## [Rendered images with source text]
== Segment start ==

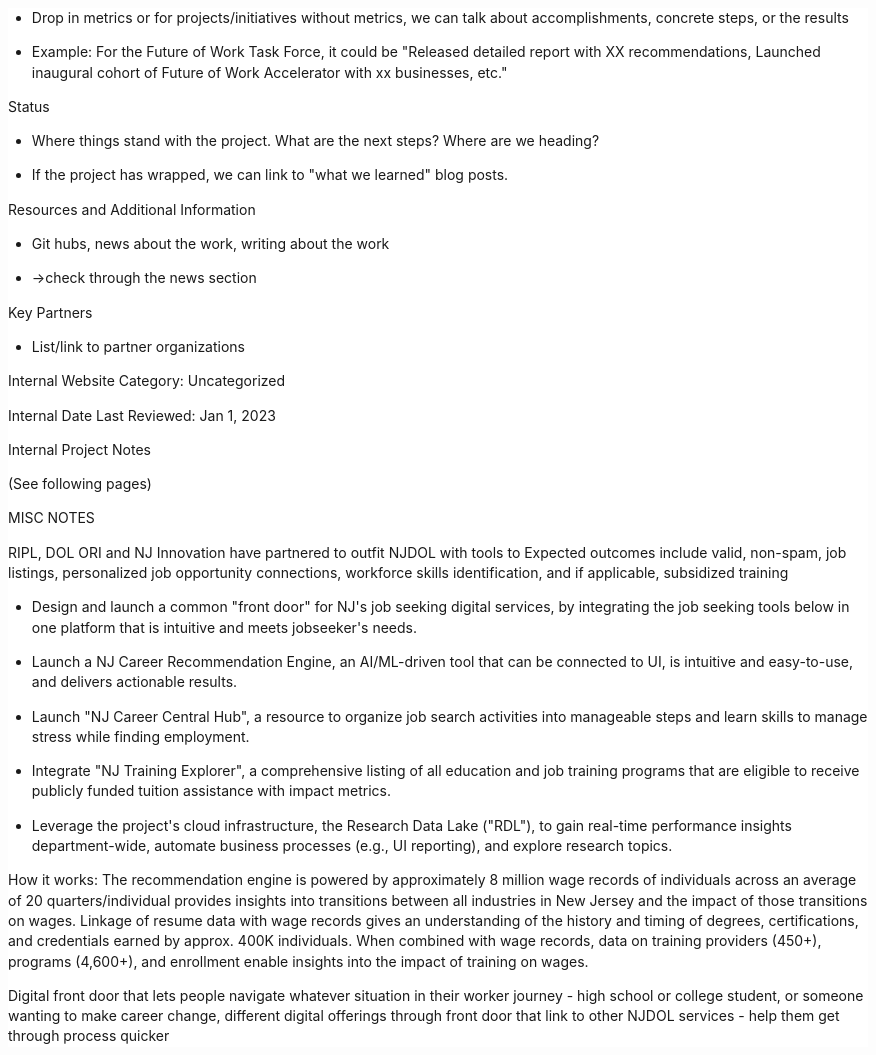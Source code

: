-   Drop in metrics or for projects/initiatives without metrics, we can talk about accomplishments, concrete steps, or the results

-   Example: For the Future of Work Task Force, it could be "Released detailed report with XX recommendations, Launched inaugural cohort of Future of Work Accelerator with xx businesses, etc."

Status

-   Where things stand with the project. What are the next steps? Where are we heading?

-   If the project has wrapped, we can link to "what we learned" blog posts.

Resources and Additional Information

-   Git hubs, news about the work, writing about the work

-   →check through the news section

Key Partners

-   List/link to partner organizations

Internal Website Category: Uncategorized

Internal Date Last Reviewed:  Jan 1, 2023

Internal Project Notes

(See following pages)

MISC NOTES

RIPL, DOL ORI and NJ Innovation have partnered to outfit NJDOL with tools to Expected outcomes include valid, non-spam, job listings, personalized job opportunity connections, workforce skills identification, and if applicable, subsidized training

-   Design and launch a common "front door" for NJ's job seeking digital services, by integrating the job seeking tools below in one platform that is intuitive and meets jobseeker's needs.

-   Launch a NJ Career Recommendation Engine, an AI/ML-driven tool that can be connected to UI, is intuitive and easy-to-use, and delivers actionable results.

-   Launch "NJ Career Central Hub", a resource to organize job search activities into manageable steps and learn skills to manage stress while finding employment.

-   Integrate "NJ Training Explorer", a comprehensive listing of all education and job training programs that are eligible to receive publicly funded tuition assistance with impact metrics.

-   Leverage the project's cloud infrastructure, the Research Data Lake ("RDL"), to gain real-time performance insights department-wide, automate business processes (e.g., UI reporting), and explore research topics.

How it works: The recommendation engine is powered by approximately 8 million wage records of individuals across an average of 20 quarters/individual provides insights into transitions between all industries in New Jersey and the impact of those transitions on wages. Linkage of resume data with wage records gives an understanding of the history and timing of degrees, certifications, and credentials earned by approx. 400K individuals. When combined with wage records, data on training providers (450+), programs (4,600+), and enrollment enable insights into the impact of training on wages.

Digital front door that lets people navigate whatever situation in their worker journey - high school or college student, or someone wanting to make career change, different digital offerings through front door that link to other NJDOL services - help them get through process quicker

== Segment end ==

## [Your goal]
The answer must consist solely of the lines from the first line of the data through the line containing "writing about the work", inclusive, reproduced exactly and without pictures.

## [Written response]
Source code

:-   Drop in metrics or for projects/initiatives without metrics, we can talk about accomplishments, concrete steps, or the results

-   Example: For the Future of Work Task Force, it could be "Released detailed report with XX recommendations, Launched inaugural cohort of Future of Work Accelerator with xx businesses, etc."

Status

-   Where things stand with the project. What are the next steps? Where are we heading?

-   If the project has wrapped, we can link to "what we learned" blog posts.

Resources and Additional Information

-   Git hubs, news about the work, writing about the work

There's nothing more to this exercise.